カドミウム中毒の治療法について

カドミウム中毒の治療は、急性か慢性かによって大きく異なります。急性中毒の場合、例えば誤ってカドミウムを多く含むものを口にしたときは、すぐに胃洗浄を行い、体内への吸収を防ぎます。さらに、体内のカドミウムを体外へ排出するために、EDTA(エチレンジアミン四酢酸)というキレート剤が使われます。通常、1日に約1gの投与が行われることがあります。

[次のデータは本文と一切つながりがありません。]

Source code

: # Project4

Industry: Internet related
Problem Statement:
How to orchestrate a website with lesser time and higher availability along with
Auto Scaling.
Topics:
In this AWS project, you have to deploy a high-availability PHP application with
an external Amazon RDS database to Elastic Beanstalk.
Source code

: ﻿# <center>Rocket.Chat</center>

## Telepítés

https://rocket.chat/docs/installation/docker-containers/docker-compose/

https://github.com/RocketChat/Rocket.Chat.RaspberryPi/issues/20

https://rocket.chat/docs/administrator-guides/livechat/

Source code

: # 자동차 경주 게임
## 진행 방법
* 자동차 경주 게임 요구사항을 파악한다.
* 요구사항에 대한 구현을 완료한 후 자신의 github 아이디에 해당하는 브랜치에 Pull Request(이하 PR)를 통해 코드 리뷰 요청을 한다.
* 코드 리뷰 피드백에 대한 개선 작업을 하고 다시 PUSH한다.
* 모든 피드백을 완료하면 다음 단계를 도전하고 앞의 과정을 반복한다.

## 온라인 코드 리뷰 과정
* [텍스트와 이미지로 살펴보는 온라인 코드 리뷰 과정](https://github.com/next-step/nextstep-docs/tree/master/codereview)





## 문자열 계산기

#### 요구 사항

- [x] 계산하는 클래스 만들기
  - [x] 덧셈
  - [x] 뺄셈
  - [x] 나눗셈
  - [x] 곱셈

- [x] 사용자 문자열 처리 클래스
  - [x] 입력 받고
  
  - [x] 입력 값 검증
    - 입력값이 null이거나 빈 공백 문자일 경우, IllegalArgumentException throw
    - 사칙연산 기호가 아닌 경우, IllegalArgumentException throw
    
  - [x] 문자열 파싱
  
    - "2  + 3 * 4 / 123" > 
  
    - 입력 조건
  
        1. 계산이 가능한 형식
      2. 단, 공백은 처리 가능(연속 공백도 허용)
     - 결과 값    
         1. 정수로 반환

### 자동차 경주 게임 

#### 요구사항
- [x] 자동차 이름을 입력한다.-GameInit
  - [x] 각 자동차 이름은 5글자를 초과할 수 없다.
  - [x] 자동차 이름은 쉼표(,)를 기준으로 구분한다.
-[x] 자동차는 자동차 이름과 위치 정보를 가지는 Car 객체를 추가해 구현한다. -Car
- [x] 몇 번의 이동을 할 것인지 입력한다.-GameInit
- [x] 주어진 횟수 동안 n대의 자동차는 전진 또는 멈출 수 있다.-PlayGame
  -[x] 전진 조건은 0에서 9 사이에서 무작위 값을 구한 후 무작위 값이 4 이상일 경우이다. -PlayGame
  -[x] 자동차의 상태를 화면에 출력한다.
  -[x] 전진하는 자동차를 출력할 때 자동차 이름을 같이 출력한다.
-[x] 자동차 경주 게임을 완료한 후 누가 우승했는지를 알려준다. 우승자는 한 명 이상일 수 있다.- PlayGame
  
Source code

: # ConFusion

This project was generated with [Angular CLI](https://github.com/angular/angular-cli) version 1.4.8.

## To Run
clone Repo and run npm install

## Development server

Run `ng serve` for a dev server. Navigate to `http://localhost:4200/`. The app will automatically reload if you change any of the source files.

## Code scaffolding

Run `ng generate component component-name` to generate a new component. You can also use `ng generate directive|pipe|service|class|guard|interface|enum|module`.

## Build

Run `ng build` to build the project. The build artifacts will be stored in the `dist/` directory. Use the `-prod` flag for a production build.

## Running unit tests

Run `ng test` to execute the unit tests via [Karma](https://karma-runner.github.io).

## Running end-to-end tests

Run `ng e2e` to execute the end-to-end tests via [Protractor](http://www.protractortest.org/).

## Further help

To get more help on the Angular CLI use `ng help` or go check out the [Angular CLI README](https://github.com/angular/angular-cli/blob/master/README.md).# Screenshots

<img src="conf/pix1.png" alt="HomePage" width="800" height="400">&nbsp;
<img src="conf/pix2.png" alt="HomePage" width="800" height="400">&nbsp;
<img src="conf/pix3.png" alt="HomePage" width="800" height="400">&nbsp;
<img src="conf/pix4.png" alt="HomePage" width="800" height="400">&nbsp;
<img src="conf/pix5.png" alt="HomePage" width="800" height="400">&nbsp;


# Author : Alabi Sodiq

しかし、慢性中毒の場合は話が変わります。長年の食事や水によって少しずつ体内に蓄積されたカドミウムに対して、キレート療法を行うと逆に腎臓への負担が増すため、原則として行われません。慢性の場合の最も重要な対策は、これ以上カドミウムを取り込まないよう環境を改善することです。つまり、カドミウムを含む食品や汚染された水の摂取をすぐにやめること。特に、汚染された土壌で育った米や野菜、工業地域の地下水には注意が必要です。

実際、日本のイタイイタイ病の歴史からもわかるように、カドミウムは骨や腎臓に深刻な影響を及ぼします。一度体内に蓄積すると完全な回復は難しく、予防が何より重要です。特に高齢者や妊婦は注意が必要で、日常の食事選びが大きな意味を持ちます。治療よりも、汚染源を避ける意識が、何よりも強力な「薬」だと言えるでしょう。